In a statement on Monday, the company’s Nigerian division acknowledged additional unrealized foreign exchange losses on matured trade obligations and higher net finance costs for the first half of the year due to previous measurement errors. As a result, MTN Group’s earnings per share for the first half of the year have been restated and are now 13% lower than previously reported.
MTN, the largest wireless carrier in Africa, saw its shares drop by as much as 3% and trade 2.7% lower in Johannesburg by 11.39 am. MTN Nigeria Communications, the unit listed in Lagos, is the company’s largest market in terms of subscribers and contributes over a third of the group’s total revenue.

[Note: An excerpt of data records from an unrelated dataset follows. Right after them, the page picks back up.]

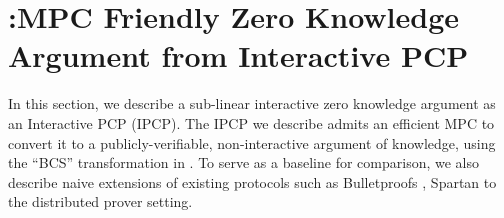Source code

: \section{\name:MPC Friendly Zero Knowledge Argument from Interactive
PCP}\label{sec:graphene}
In this section, we describe a sub-linear interactive zero knowledge argument as
an Interactive PCP (IPCP). The IPCP we describe admits an efficient MPC to
convert it to a publicly-verifiable, non-interactive argument of knowledge,
using the ``BCS'' transformation in \cite{BCS16}.  To serve as a
baseline for comparison, we also describe naive extensions of existing protocols
such as Bulletproofs \cite{bulletproofs}, Spartan \cite{spartan} to the
distributed prover setting.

Additionally, MTN plans to challenge a Nigerian Tax Tribunal order to pay $47.8 million in taxes, which relates to a VAT assessment for the periods between 2007 and 2010-2017. The company stated that it would appeal the decision after reviewing it and consulting with tax and legal experts.
Phone companies in Africa are resisting sporadic tax demands from countries and regulators on the continent.
Last week, six telecommunications CEOs, including Ralph Mupita from MTN Group and Shameel Joosub from Vodacom Group, signed an agreement in Rwanda, urging African leaders and policymakers to streamline taxation on the mobile industry through targeted fiscal policy reforms. MTN has a history of disputes with Nigerian authorities and achieved success in 2020 when the government dropped a $2-billion claim for back taxes.
More recently, Ghana had to abandon a $773-million back-tax bill against MTN, which the company contested.